The MakerLab has also collaborated with Deis3D and started printing prosthetic limbs for children whose families can’t afford to buy a new, expensive model every time the children’s changing bodies outgrow the last ones. The 3D-printed prosthetics are part of a global organization called e-NABLE. 

In fact, the MakerLab offers free 3D printing training to anyone who wants to learn. It takes about an hour and consists of learning about the printers and printer safety, and then leads into printing something by yourself. 

The Service Coordinator at the MakerLab, Hazal Uzunkaya ’14, emphasized how easy printing is, because material can be recycled and re-used.

“There’s no such idea as messing up something, because it’s a learning experience,” she explained. The MakerLab does maintain rules that forbid printing guns, sex-related objects or drug paraphernalia.  

At the Printathon, the first place award went to The University of Connecticut’s 3D Printing club for their creation of a design that allowed a prosthetic leg to attach to a bicycle pedal. They won their design 3D printed in real materials and a $250 gift card from Shapeways. Shapeways is a 3D printing service that can commercially print with any materials like wood, metal or even gold. The first-place team also won a Netfabb software license valued at over $750. Netfabb is an advanced software company for 3D printing. Shapeways and Netfabb both sponsored the Printathon with  printing supplies and prizes. 

The runner-up team was Waltham High School, which under the leadership of Seltzer,  created a way to turn any discarded motor into a water wheel that generates electricity. They won five spools of DeltaMaker filament, the plastic used to print with 3D printers, valued at $200. 

Columbia University’s team came in second place with their design for a Braille phone case that allowed for Bluetooth text input. 

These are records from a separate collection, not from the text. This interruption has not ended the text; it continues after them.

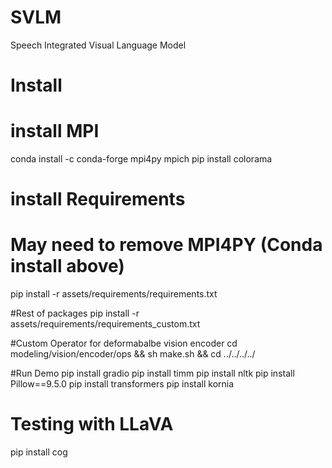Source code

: # SVLM
Speech Integrated Visual Language Model


# Install 

# install MPI
conda install -c conda-forge mpi4py mpich
pip install colorama


# install Requirements
# May need to remove MPI4PY (Conda install above)
pip install -r assets/requirements/requirements.txt

#Rest of packages
pip install -r assets/requirements/requirements_custom.txt

#Custom Operator for deformabalbe vision encoder
cd modeling/vision/encoder/ops && sh make.sh && cd ../../../../

#Run Demo
pip install gradio
pip install timm
pip install nltk
pip install Pillow==9.5.0
pip install transformers
pip install kornia


# Testing with LLaVA
pip install cog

They didn’t have enough time to assemble it into a phone case, and team leader Jason Powell commented that they could have completed a prototype if they had had more time. They plan to release the designs publicly on a website for those who can benefit from it. “I was blown away by the positive communal atmosphere of contribution and the spirit of inspiration we were able to convey,” Roy told the Justice in an email. “I was impressed.”

Brandeis’ very first Printathon, and the first known northeastern university Printathon, led to several real-world applications to social problems from students across the Northeast. With the help of several sponsors, Deis3D and the MakerLab were able to demonstrate 3D printing innovation in a way that is vastly advancing the modern world and the campus community.

It seems that Fram-Schwartz’s idea for a Printathon holds true: “Given the proper environment, if you want to change the world, you will … If you are part of Deis3D, you have the right environment. You can change the world, you just have to try.”